Gun books don't last long in libraries. They get stolen, either by gun fans or by the antigunners. The wisest course for a library that was given a bunch of gun books, is to sell them off rather than put them out on the shelves.

Even if a gun book is tagged for reference (not to be checked out), it's probably going to get stolen anyway. Book thieves know that these books are valuable, and they have the skills to take them.

I understand your thoughts.
Here, at our little lib. Any item classified as (special / research / tech / special hold) can only be viewed in the research room. You can't get into it without checking in and they hold the members current I.D
 
Here, at our little lib. Any item classified as (special / research / tech / special hold) can only be viewed in the research room. You can't get into it without checking in and they hold the members current I.D
That's the way it works at the Library of Congress. Yet, even there, books like Audubon's Birds of America (8 million dollars for a first edition) were being vandalized. Thieves, using razor blades, would excise the hand-colored drawings to sell them on the art / home decor market.

Among gun books, a prime target for thieves has been George Chinn's multivolume The Machine Gun. I used to read this in the Austin, Texas public library until it mysteriously disappeared. (This was way back in the 1960's.)
 
There was a guy here who would check out one of the few gun books in the library, keep it, and tell the librarian "Oops, I lost it. I'll pay for it, how much did it cost?"
 
My town's little library got rid of all books not fiction, history, or geneology several years ago. They ripped out all the shelving, carpeted the area, and turned it into a children's reading area----and you never see any kids there. :(
 
That's the way it works at the Library of Congress. Yet, even there, books like Audubon's Birds of America (8 million dollars for a first edition) were being vandalized.
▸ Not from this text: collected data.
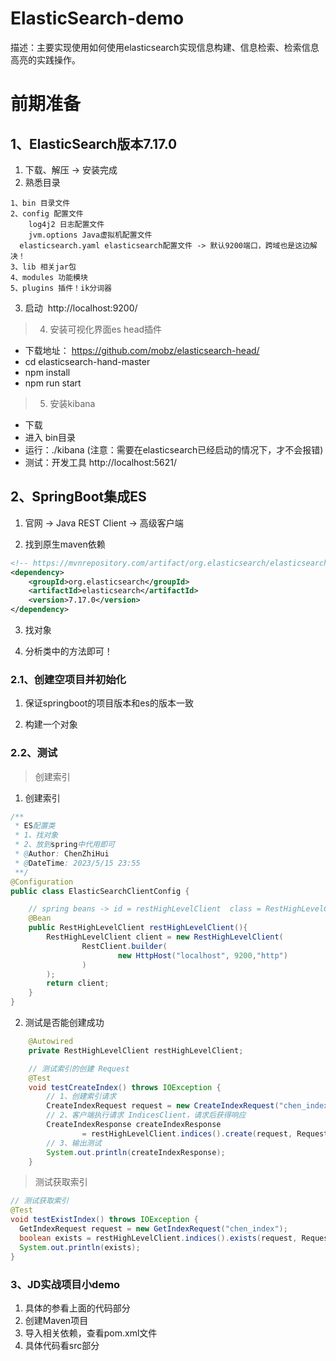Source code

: # ElasticSearch-demo
描述：主要实现使用如何使用elasticsearch实现信息构建、信息检索、检索信息高亮的实践操作。
# 前期准备
## 1、ElasticSearch版本7.17.0
1. 下载、解压 -> 安装完成
2. 熟悉目录
```
1、bin 目录文件
2、config 配置文件
	log4j2 日志配置文件
	jvm.options Java虚拟机配置文件
  elasticsearch.yaml elasticsearch配置文件 -> 默认9200端口，跨域也是这边解决！
3、lib 相关jar包
4、modules 功能模块
5、plugins 插件！ik分词器
```
3. 启动
​	http://localhost:9200/

> 4. 安装可视化界面es head插件

 
- 下载地址： https://github.com/mobz/elasticsearch-head/
- cd elasticsearch-hand-master      
- npm install
- npm run start

> 5. 安装kibana

- 下载
- 进入 bin目录
- 运行：./kibana (注意：需要在elasticsearch已经启动的情况下，才不会报错)
- 测试：开发工具 http://localhost:5621/

## 2、SpringBoot集成ES

1. 官网 -> Java REST Client -> 高级客户端

2. 找到原生maven依赖

```xml
<!-- https://mvnrepository.com/artifact/org.elasticsearch/elasticsearch -->
<dependency>
    <groupId>org.elasticsearch</groupId>
    <artifactId>elasticsearch</artifactId>
    <version>7.17.0</version>
</dependency>
```

3. 找对象

4. 分析类中的方法即可！

###  2.1、创建空项目并初始化

1. 保证springboot的项目版本和es的版本一致

2. 构建一个对象 

###  2.2、测试

> 创建索引

1. 创建索引

```java
/**
 * ES配置类
 * 1、找对象
 * 2、放到spring中代用即可
 * @Author: ChenZhiHui
 * @DateTime: 2023/5/15 23:55
 **/
@Configuration
public class ElasticSearchClientConfig {

    // spring beans -> id = restHighLevelClient  class = RestHighLevelClient
    @Bean
    public RestHighLevelClient restHighLevelClient(){
        RestHighLevelClient client = new RestHighLevelClient(
                RestClient.builder(
                        new HttpHost("localhost", 9200,"http")
                )
        );
        return client;
    }
}
```

2. 测试是否能创建成功

```java
    @Autowired
    private RestHighLevelClient restHighLevelClient;

    // 测试索引的创建 Request
    @Test
    void testCreateIndex() throws IOException {
        // 1、创建索引请求
        CreateIndexRequest request = new CreateIndexRequest("chen_index");
        // 2、客户端执行请求 IndicesClient，请求后获得响应
        CreateIndexResponse createIndexResponse
                = restHighLevelClient.indices().create(request, RequestOptions.DEFAULT);
        // 3、输出测试
        System.out.println(createIndexResponse);
    }
```

> 测试获取索引

```java
// 测试获取索引
@Test
void testExistIndex() throws IOException {
  GetIndexRequest request = new GetIndexRequest("chen_index");
  boolean exists = restHighLevelClient.indices().exists(request, RequestOptions.DEFAULT);
  System.out.println(exists);
}
```
### 3、JD实战项目小demo
1. 具体的参看上面的代码部分
2. 创建Maven项目
3. 导入相关依赖，查看pom.xml文件
4. 具体代码看src部分




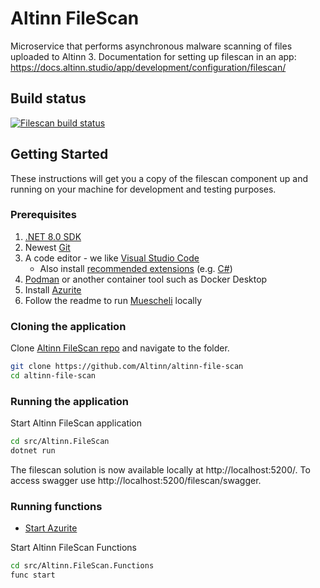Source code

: # Altinn FileScan

Microservice that performs asynchronous malware scanning of files uploaded to Altinn 3.
Documentation for setting up filescan in an app: https://docs.altinn.studio/app/development/configuration/filescan/

## Build status
[![Filescan build status](https://dev.azure.com/brreg/altinn-studio/_apis/build/status/altinn-platform/filescan-master?label=altinn/filescan)](https://dev.azure.com/brreg/altinn-studio/_build/latest?definitionId=405)

## Getting Started

These instructions will get you a copy of the filescan component up and running on your machine for development and testing purposes.

### Prerequisites

1. [.NET 8.0 SDK](https://dotnet.microsoft.com/download/dotnet/8.0)
2. Newest [Git](https://git-scm.com/downloads)
3. A code editor - we like [Visual Studio Code](https://code.visualstudio.com/download)
   - Also install [recommended extensions](https://code.visualstudio.com/docs/editor/extension-marketplace#_workspace-recommended-extensions) (e.g. [C#](https://marketplace.visualstudio.com/items?itemName=ms-dotnettools.csharp))
4. [Podman](https://podman.io/) or another container tool such as Docker Desktop
5. Install [Azurite](https://learn.microsoft.com/en-us/azure/storage/common/storage-use-azurite?tabs=visual-studio%2Cblob-storage#install-azurite)
6. Follow the readme to run [Muescheli](https://github.com/Altinn/muescheli) locally

### Cloning the application

Clone [Altinn FileScan repo](https://github.com/Altinn/altinn-file-scan) and navigate to the folder.

```bash
git clone https://github.com/Altinn/altinn-file-scan
cd altinn-file-scan
```

### Running the application

Start Altinn FileScan application 
```bash
cd src/Altinn.FileScan
dotnet run
```

The filescan solution is now available locally at http://localhost:5200/.
To access swagger use http://localhost:5200/filescan/swagger.

### Running functions

- [Start Azurite](https://learn.microsoft.com/en-us/azure/storage/common/storage-use-azurite?tabs=visual-studio%2Cblob-storage#run-azurite)
  
Start Altinn FileScan Functions
```bash
cd src/Altinn.FileScan.Functions
func start
```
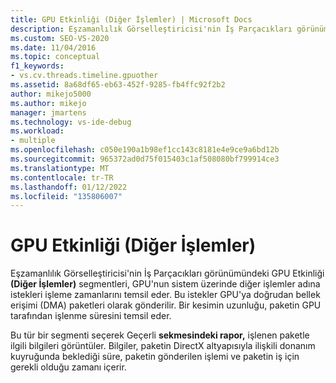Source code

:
 ```yaml
---
title: GPU Etkinliği (Diğer İşlemler) | Microsoft Docs
description: Eşzamanlılık Görselleştiricisi'nin İş Parçacıkları görünümünde GPU Etkinliği (Diğer İşlemler) segmentleri hakkında bilgi edinebilirsiniz.
ms.custom: SEO-VS-2020
ms.date: 11/04/2016
ms.topic: conceptual
f1_keywords:
- vs.cv.threads.timeline.gpuother
ms.assetid: 8a68df65-eb63-452f-9285-fb4ffc92f2b2
author: mikejo5000
ms.author: mikejo
manager: jmartens
ms.technology: vs-ide-debug
ms.workload:
- multiple
ms.openlocfilehash: c050e190a1b98ef1cc143c8181e4e9ce9a6bd12b
ms.sourcegitcommit: 965372ad0d75f015403c1af508080bf799914ce3
ms.translationtype: MT
ms.contentlocale: tr-TR
ms.lasthandoff: 01/12/2022
ms.locfileid: "135806007"
---
```

# <a name="gpu-activity-other-processes"></a>GPU Etkinliği (Diğer İşlemler)
Eşzamanlılık Görselleştiricisi'nin İş Parçacıkları görünümündeki GPU Etkinliği **(Diğer İşlemler)** segmentleri, GPU'nun sistem üzerinde diğer işlemler adına istekleri işleme zamanlarını temsil eder. Bu istekler GPU'ya doğrudan bellek erişimi (DMA) paketleri olarak gönderilir.  Bir kesimin uzunluğu, paketin GPU tarafından işlenme süresini temsil eder.

 Bu tür bir segmenti seçerek Geçerli **sekmesindeki rapor,** işlenen paketle ilgili bilgileri görüntüler.  Bilgiler, paketin DirectX altyapısıyla ilişkili donanım kuyruğunda beklediği süre, paketin gönderilen işlemi ve paketin iş için gerekli olduğu zamanı içerir.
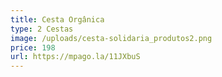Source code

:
 ```yaml
---
title: Cesta Orgânica
type: 2 Cestas
image: /uploads/cesta-solidaria_produtos2.png
price: 198
url: https://mpago.la/11JXbuS
---
```

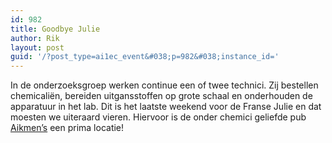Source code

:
 ```yaml
---
id: 982
title: Goodbye Julie
author: Rik
layout: post
guid: '/?post_type=ai1ec_event&#038;p=982&#038;instance_id='
---
```

In de onderzoeksgroep werken continue een of twee technici. Zij bestellen chemicaliën, bereiden uitgansstoffen op grote schaal en onderhouden de apparatuur in het lab. Dit is het laatste weekend voor de Franse Julie en dat moesten we uiteraard vieren. Hiervoor is de onder chemici geliefde pub [Aikmen&#8217;s][1] een prima locatie!

 [1]: http://www.cellarbar.co.uk/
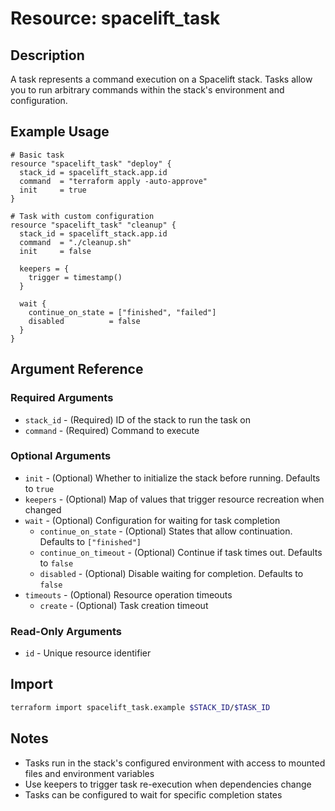 # Resource: spacelift_task

## Description
A task represents a command execution on a Spacelift stack. Tasks allow you to run arbitrary commands within the stack's environment and configuration.

## Example Usage
```hcl
# Basic task
resource "spacelift_task" "deploy" {
  stack_id = spacelift_stack.app.id
  command  = "terraform apply -auto-approve"
  init     = true
}

# Task with custom configuration
resource "spacelift_task" "cleanup" {
  stack_id = spacelift_stack.app.id
  command  = "./cleanup.sh"
  init     = false
  
  keepers = {
    trigger = timestamp()
  }
  
  wait {
    continue_on_state = ["finished", "failed"]
    disabled          = false
  }
}
```

## Argument Reference

### Required Arguments
* `stack_id` - (Required) ID of the stack to run the task on
* `command` - (Required) Command to execute

### Optional Arguments
* `init` - (Optional) Whether to initialize the stack before running. Defaults to `true`
* `keepers` - (Optional) Map of values that trigger resource recreation when changed
* `wait` - (Optional) Configuration for waiting for task completion
  * `continue_on_state` - (Optional) States that allow continuation. Defaults to `["finished"]`
  * `continue_on_timeout` - (Optional) Continue if task times out. Defaults to `false`
  * `disabled` - (Optional) Disable waiting for completion. Defaults to `false`
* `timeouts` - (Optional) Resource operation timeouts
  * `create` - (Optional) Task creation timeout

### Read-Only Arguments
* `id` - Unique resource identifier

## Import
```bash
terraform import spacelift_task.example $STACK_ID/$TASK_ID
```

## Notes
* Tasks run in the stack's configured environment with access to mounted files and environment variables
* Use keepers to trigger task re-execution when dependencies change
* Tasks can be configured to wait for specific completion states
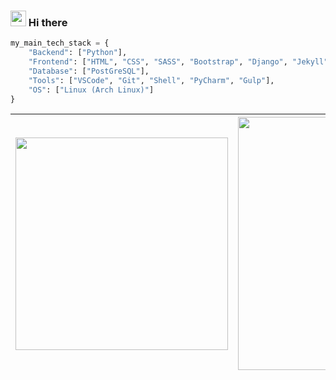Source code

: ### <img src="https://media.giphy.com/media/hvRJCLFzcasrR4ia7z/giphy.gif" width="25px"> Hi there

<!--
**williamcanin/williamcanin** is a ✨ _special_ ✨ repository because its `README.md` (this file) appears on your GitHub profile.

Here are some ideas to get you started:

- 🔭 I’m currently working on ...
- 🌱 I’m currently learning ...
- 👯 I’m looking to collaborate on ...
- 🤔 I’m looking for help with ...
- 💬 Ask me about ...
- 📫 How to reach me: ...
- 😄 Pronouns: ...
- ⚡ Fun fact: ...
-->

```python
my_main_tech_stack = {
    "Backend": ["Python"],
    "Frontend": ["HTML", "CSS", "SASS", "Bootstrap", "Django", "Jekyll"],
    "Database": ["PostGreSQL"],
    "Tools": ["VSCode", "Git", "Shell", "PyCharm", "Gulp"],
    "OS": ["Linux (Arch Linux)"]
}
```

|<img width="340px" src="https://github-readme-stats.vercel.app/api/top-langs/?username=williamcanin&hide=html,css,scss,coffeescript,makefile,batchfile,ruby&hide_border=true&layout=compact&theme=buefy"/> | <img width="405px" src="https://github-readme-stats.vercel.app/api?username=williamcanin&theme=buefy&hide_border=true"/> |
|---------|-------|
 
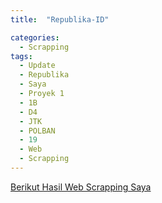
 ```yaml
---
title:  "Republika-ID"

categories: 
  - Scrapping
tags:
  - Update 
  - Republika 
  - Saya 
  - Proyek 1 
  - 1B
  - D4
  - JTK 
  - POLBAN 
  - 19 
  - Web
  - Scrapping
---
```

 [Berikut Hasil Web Scrapping Saya](Republika.html)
Thieves, using razor blades, would excise the hand-colored drawings to sell them on the art / home decor market.

Among gun books, a prime target for thieves has been George Chinn's multivolume The Machine Gun. I used to read this in the Austin, Texas public library until it mysteriously disappeared. (This was way back in the 1960's.)

LOL, aren't you trying to sell the "Ogie-Boogey" worry monster. Doesn't happen at ours. Lib around for more than 70 years. (books inspected before card is returned) Nobodies stealing or vandalizing anything. Worry for worry's sake people.
 
We don't really have a reference section anymore at my century-plus-year-old library.
Everything circulates except for some school year books that haven't been digitized yet.
Most of our newer acquisitions are ebooks and audio books.
At this point they outnumber our physical items.
They're pretty hard to steal or vandalize.
-As for gun-related materials, they keep pouring in from the woke libraries that are discarding them... .
 
That's the way it works at the Library of Congress. Yet, even there, books like Audubon's Birds of America (8 million dollars for a first edition) were being vandalized. Thieves, using razor blades, would excise the hand-colored drawings to sell them on the art / home decor market.

Among gun books, a prime target for thieves has been George Chinn's multivolume The Machine Gun. I used to read this in the Austin, Texas public library until it mysteriously disappeared. (This was way back in the 1960's.)

That is one great series. Luckily, it is free on the web

Chinn’s series at Hyper books:
http://www.ibiblio.org/hyperwar/USN/ref/MG/

Technical gun books command ridiculous prices on Amazon. However the library is your friend. I have been able to inter library loan a number of books that I would have to pay hundreds to acquire. I have to return them, but, I do get to read them.

I complied this list on the technical books I found useful in understanding how firearms work.


“Technical Notes, Small Arms Design
”, Author: John G. Rocha , available from Armalite (800) 336-0184, stock number NA1085 $ This soft cover pamphlet is a copy of the course material handout to a firearms class taught at Rock Island in the 60’s. Very interesting, a good number of formulas, but still very readable.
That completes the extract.